A Square Kilometre Array Meerkat antenna is transported to the international project site in the Karoo desert. Picture: SKA SA
A Square Kilometre Array Meerkat antenna is transported to the international project site in the Karoo desert. Picture: SKA SA

THE MeerKAT radio telescope has discovered 1,300 galaxies in a tiny sliver of the universe where only 70 were known before.

The telescope‚ under construction in the Karoo and operating at only a quarter of its capacity‚ is already producing powerful images that are "far better than we could have expected"‚ says Fernando Camilo‚ SA’s chief scientist for the Square Kilometre Array (SKA).

Science and Technology Minister Naledi Pandor released the "First Light image" on Saturday‚ when 16 of a planned total of 64 radio telescope dishes were commissioned.

MeerKAT is a precursor to the SKA‚ an international effort to build the world’s largest radio telescope — 100 times more sensitive than any current radio telescope. Scientists will use it to explore how stars and galaxies are formed and how the universe evolved.

Radio telescopes collect radio waves from outer space that are then processed by computers‚ producing images of the universe.

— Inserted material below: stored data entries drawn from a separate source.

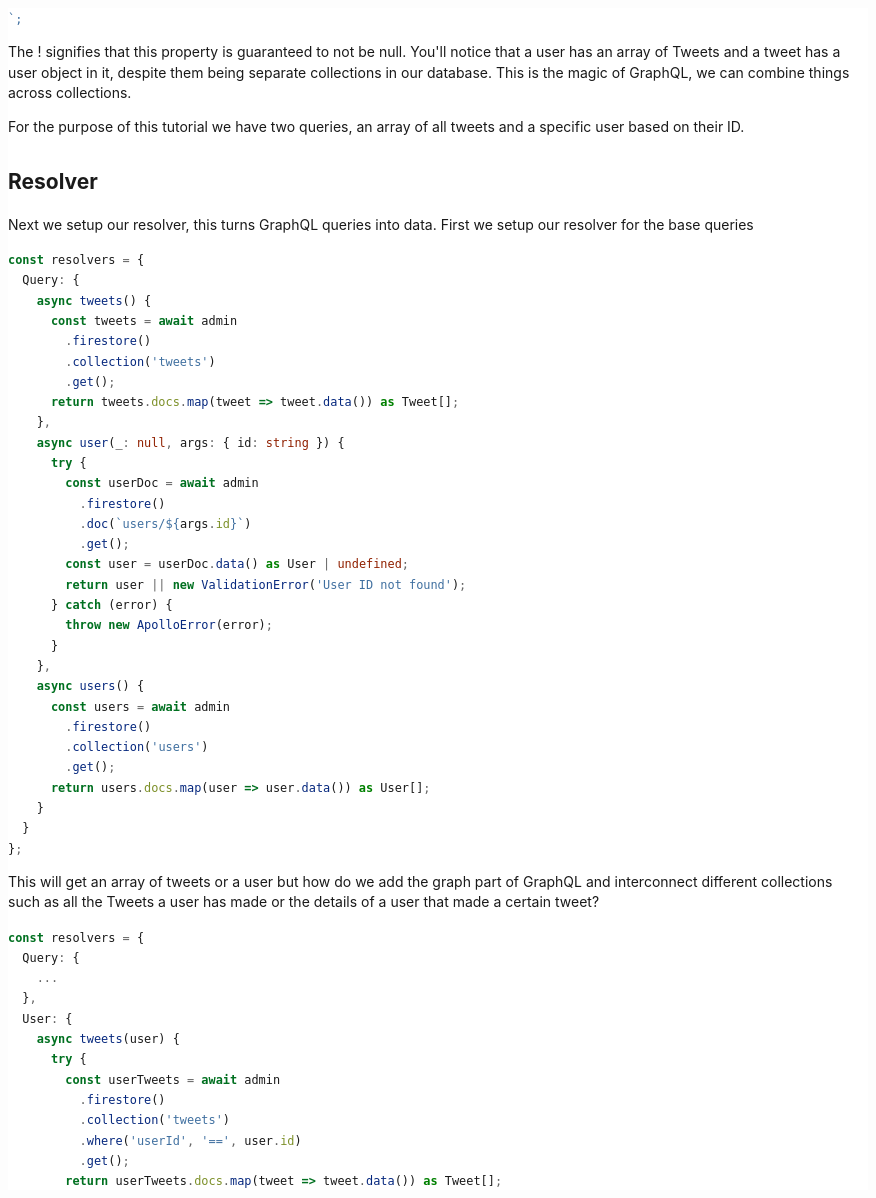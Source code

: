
 ```typescript
`;
```

The ! signifies that this property is guaranteed to not be null. You'll notice that a user has an array of Tweets and a tweet has a user object in it, despite them being separate collections in our database. This is the magic of GraphQL, we can combine things across collections.

For the purpose of this tutorial we have two queries, an array of all tweets and a specific user based on their ID.

## Resolver

Next we setup our resolver, this turns GraphQL queries into data. First we setup our resolver for the base queries

```typescript
const resolvers = {
  Query: {
    async tweets() {
      const tweets = await admin
        .firestore()
        .collection('tweets')
        .get();
      return tweets.docs.map(tweet => tweet.data()) as Tweet[];
    },
    async user(_: null, args: { id: string }) {
      try {
        const userDoc = await admin
          .firestore()
          .doc(`users/${args.id}`)
          .get();
        const user = userDoc.data() as User | undefined;
        return user || new ValidationError('User ID not found');
      } catch (error) {
        throw new ApolloError(error);
      }
    },
    async users() {
      const users = await admin
        .firestore()
        .collection('users')
        .get();
      return users.docs.map(user => user.data()) as User[];
    }
  }
};
```

This will get an array of tweets or a user but how do we add the graph part of GraphQL and interconnect different collections such as all the Tweets a user has made or the details of a user that made a certain tweet?

```typescript
const resolvers = {
  Query: {
    ...
  },
  User: {
    async tweets(user) {
      try {
        const userTweets = await admin
          .firestore()
          .collection('tweets')
          .where('userId', '==', user.id)
          .get();
        return userTweets.docs.map(tweet => tweet.data()) as Tweet[];
```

"SA has already demonstrated its excellent science and engineering skills by designing and building MeerKAT. This telescope‚ which is predominantly a locally designed and built instrument‚ shows the world that SA can compete in international research‚ engineering‚ technology and science‚" said Pandor.

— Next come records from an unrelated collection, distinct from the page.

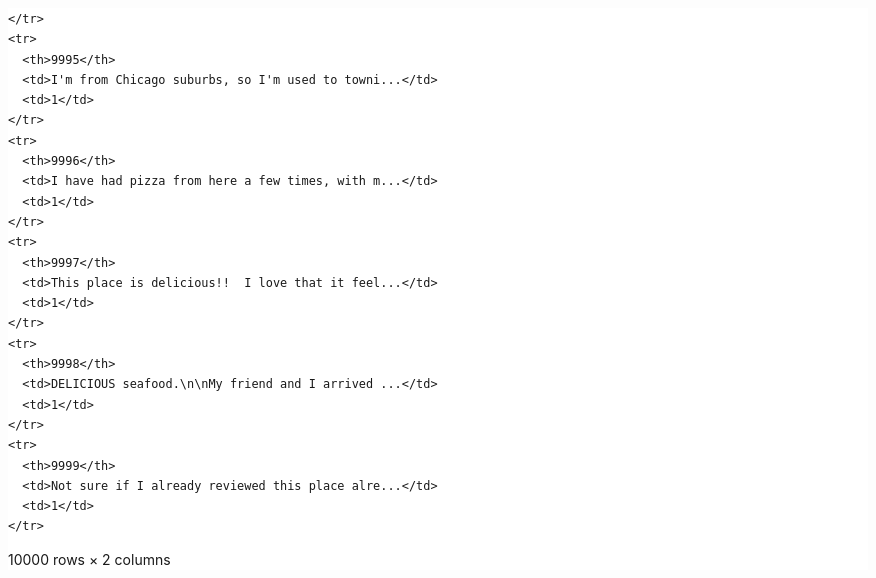     </tr>
    <tr>
      <th>9995</th>
      <td>I'm from Chicago suburbs, so I'm used to towni...</td>
      <td>1</td>
    </tr>
    <tr>
      <th>9996</th>
      <td>I have had pizza from here a few times, with m...</td>
      <td>1</td>
    </tr>
    <tr>
      <th>9997</th>
      <td>This place is delicious!!  I love that it feel...</td>
      <td>1</td>
    </tr>
    <tr>
      <th>9998</th>
      <td>DELICIOUS seafood.\n\nMy friend and I arrived ...</td>
      <td>1</td>
    </tr>
    <tr>
      <th>9999</th>
      <td>Not sure if I already reviewed this place alre...</td>
      <td>1</td>
    </tr>
  </tbody>
</table>
<p>10000 rows × 2 columns</p>
</div>
      <button class="colab-df-convert" onclick="convertToInteractive('df-af004d57-c349-48ef-b0f2-a411176a44de')"
              title="Convert this dataframe to an interactive table."
              style="display:none;">

  <svg xmlns="http://www.w3.org/2000/svg" height="24px"viewBox="0 0 24 24"
       width="24px">
    <path d="M0 0h24v24H0V0z" fill="none"/>
    <path d="M18.56 5.44l.94 2.06.94-2.06 2.06-.94-2.06-.94-.94-2.06-.94 2.06-2.06.94zm-11 1L8.5 8.5l.94-2.06 2.06-.94-2.06-.94L8.5 2.5l-.94 2.06-2.06.94zm10 10l.94 2.06.94-2.06 2.06-.94-2.06-.94-.94-2.06-.94 2.06-2.06.94z"/><path d="M17.41 7.96l-1.37-1.37c-.4-.4-.92-.59-1.43-.59-.52 0-1.04.2-1.43.59L10.3 9.45l-7.72 7.72c-.78.78-.78 2.05 0 2.83L4 21.41c.39.39.9.59 1.41.59.51 0 1.02-.2 1.41-.59l7.78-7.78 2.81-2.81c.8-.78.8-2.07 0-2.86zM5.41 20L4 18.59l7.72-7.72 1.47 1.35L5.41 20z"/>
  </svg>
      </button>

  <style>
    .colab-df-container {
      display:flex;
      flex-wrap:wrap;
      gap: 12px;
    }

In a small patch of sky covering less than 0.01% of the entire celestial sphere‚ the MeerKAT First Light image shows more than 1,300 galaxies in the distant Universe‚ compared with 70 known in this location before MeerKAT.

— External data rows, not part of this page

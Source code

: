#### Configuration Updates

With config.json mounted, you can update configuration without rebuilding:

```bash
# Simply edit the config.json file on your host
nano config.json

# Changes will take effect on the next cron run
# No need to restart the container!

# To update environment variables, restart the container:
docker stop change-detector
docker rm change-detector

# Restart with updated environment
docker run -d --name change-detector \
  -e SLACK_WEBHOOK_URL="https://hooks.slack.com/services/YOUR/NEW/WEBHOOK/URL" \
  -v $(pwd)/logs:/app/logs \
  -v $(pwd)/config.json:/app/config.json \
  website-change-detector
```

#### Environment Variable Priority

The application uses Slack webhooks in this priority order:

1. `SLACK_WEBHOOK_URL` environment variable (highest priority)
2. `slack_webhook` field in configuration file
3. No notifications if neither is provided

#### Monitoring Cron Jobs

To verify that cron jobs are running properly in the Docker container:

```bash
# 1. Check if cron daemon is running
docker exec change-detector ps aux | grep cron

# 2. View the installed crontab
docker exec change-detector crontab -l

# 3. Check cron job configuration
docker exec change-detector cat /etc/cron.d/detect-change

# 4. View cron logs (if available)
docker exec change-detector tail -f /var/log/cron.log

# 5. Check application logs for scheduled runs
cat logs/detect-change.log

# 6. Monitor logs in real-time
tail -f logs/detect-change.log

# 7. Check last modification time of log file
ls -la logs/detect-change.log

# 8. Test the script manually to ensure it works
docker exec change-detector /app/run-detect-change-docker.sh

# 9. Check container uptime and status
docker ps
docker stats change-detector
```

"Based on the results being shown today‚ we are confident that after all 64 dishes are in place‚ MeerKAT will be the world’s leading telescope of its kind until the advent of SKA‚" said Prof Justin Jonas‚ SKA SA chief technologist.

MeerKAT will eventually consist of 64 receptors‚ each comprising a 13.5m-diameter dish antenna‚ cryogenic coolers‚ receivers‚ digitiser‚ and other electronics. The radio telescope is being built in stages but can explore space as parts of the array are commissioned.

Rob Adam‚ project director of SKA SA, said: "The launch of MeerKAT AR1 and its first results is a significant milestone for SA. Through MeerKAT‚ SA is playing a key role in the design and development of technology for the SKA.

"The South African team of more than 200 young scientists‚ engineers and technicians‚ in collaboration with industry‚ local and foreign universities and institutions‚ has developed the technologies and systems for MeerKAT.

"These include cutting-edge telescope antennas and receivers‚ signal processing‚ timing‚ telescope management‚ computing and data storage systems‚ and algorithms for data processing."